Libro davvero particolare, affascinante e perturbante come pochi, il testo di Kressing, oltre ad avvincere chiunque lo prenda in mano, si presta, come pochi altri, a diversi livelli di interpretazione, sfuggendo sempre, però, a qualunque tentativo di ingabbiarlo in un qualsiasi genere. Comunque lo si tenti di definire – favola oscura, romanzo gotico, apologo nero – la storia del cuoco Conrad Venn eccede ogni tentativo di definizione, costringendo il lettore attento a porsi sempre nuove domande.

Il protagonista, alto, «estremamente emaciato, quasi cadaverico», dai lineamenti grifagni e il naso a becco, dalle orbite incavate e gli occhi penetranti – quasi una sorta di Mefistotele – giunge un giorno nella cittadina di Cobb e prende servizio come cuoco, appunto, presso la ricca famiglia degli Hill. Da quel momento in poi la vita dei suoi datori di lavoro, dell’altra potente famiglia, i Vale, una volta rivali e ora amici degli Hill, e di tutto il piccolo paese cambierà inesorabilmente. Utilizzando innanzitutto la sua abilità culinaria – facendo ingrassare o dimagrire le persone, rendendole felici o sottomesse – ma anche la sua determinazione e la sua capacità di colpire chiunque nel suo punto debole, Conrad sconvolgerà la vita di tutti, portando a compimento il suo misterioso progetto.

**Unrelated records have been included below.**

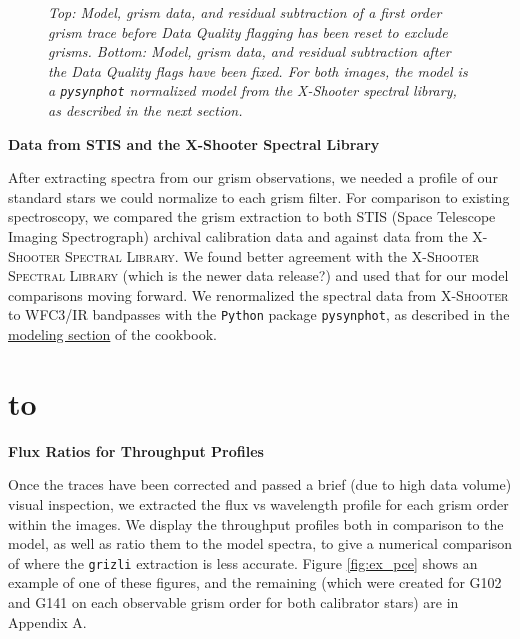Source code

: \documentclass[12pt]{article}
\def\ssectionstar#1{\section*{\hbox to \hsize{\large\bf #1\hfill}}}
\begin{document}
{{\begin{figure}[h!]
\caption{\textit{Top: Model, grism data, and residual subtraction of a first order grism trace before Data Quality flagging 
    has been reset to exclude grisms. Bottom: Model, grism data, and residual subtraction after the Data Quality flags
    have been fixed. For both images, the model is a \texttt{pysynphot} normalized model from the X-Shooter spectral library, 
    as described in the next section.}}
\label{fig:beam_trace}
\end{figure}

{\bf Data from STIS and the X-Shooter Spectral Library}

After extracting spectra from our grism observations, we needed a profile of
our standard stars we could normalize to each grism filter.
For comparison to existing spectroscopy, we compared the grism extraction to both STIS (Space Telescope Imaging Spectrograph) 
archival calibration data and against data from the \textsc{X-Shooter Spectral
Library}. We found better agreement with the \textsc{X-Shooter
Spectral Library} (which is the newer data release?) and used that for our model comparisons moving forward. We renormalized
the spectral data from \textsc{X-Shooter} to WFC3/IR bandpasses with the \texttt{Python} package \texttt{pysynphot}, as described in the
\href{http://grizli-calibration.readthedocs.io/en/latest/objects_models_outputs.html#creating-next-level-models-with-multibeam}{
    \color{blue} modeling section} of the cookbook. 

}

\ssectionstar{Analysis}
\normalsize{

{\bf Flux Ratios for Throughput Profiles}

Once the traces have been corrected and passed a brief (due to high data volume) visual inspection, we extracted 
the flux vs wavelength profile for each grism order within the images. We display the throughput profiles both in comparison
to the model, as well as ratio them to the model spectra, to give a numerical comparison of where the \texttt{grizli} extraction
is less accurate. Figure \ref{fig:ex_pce} shows an example of one of these figures, and the remaining (which were created
for G102 and G141 on each observable grism order for both calibrator stars) are in Appendix A. 

}}
\end{document}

Con un inizio che sembra richiamarsi a Mary Poppins, ma una Mary Poppins virata in nero, con l’arrivo di un nuovo componente della servitù che muterà la vita di tutti in famiglia. Un epilogo a metà tra l’inferno dantesco ed Helzapoppin, il romanzo di Kressing può forse essere letto anche e soprattutto come una riflessione sul potere, nella sua accezione più larga e negativa. Come capacità, da un lato, di manipolare le persone, influenzare comportamenti e convinzioni, ma anche dall’altro, facendo emergere la sotterranea pulsione che genera piacere nel servire, nel sottomettersi, nell’essere dominato. E viene in mente, a tale proposito un capolavoro come lo Jakob von Gunten di Robert Walser.

Emergono, inoltre, gli impulsi più devastanti e autodistruttivi del dominio, quelli in cui la festa interminabile si lega alla visione infernale e in cui il potere mostra la sua faccia forse più feroce, portando al progressivo annichilimento chi pensa di detenerlo insieme all’intero mondo circostante. E come non pensare allora a La mascherata della morte rossa di Edgar Allan Poe?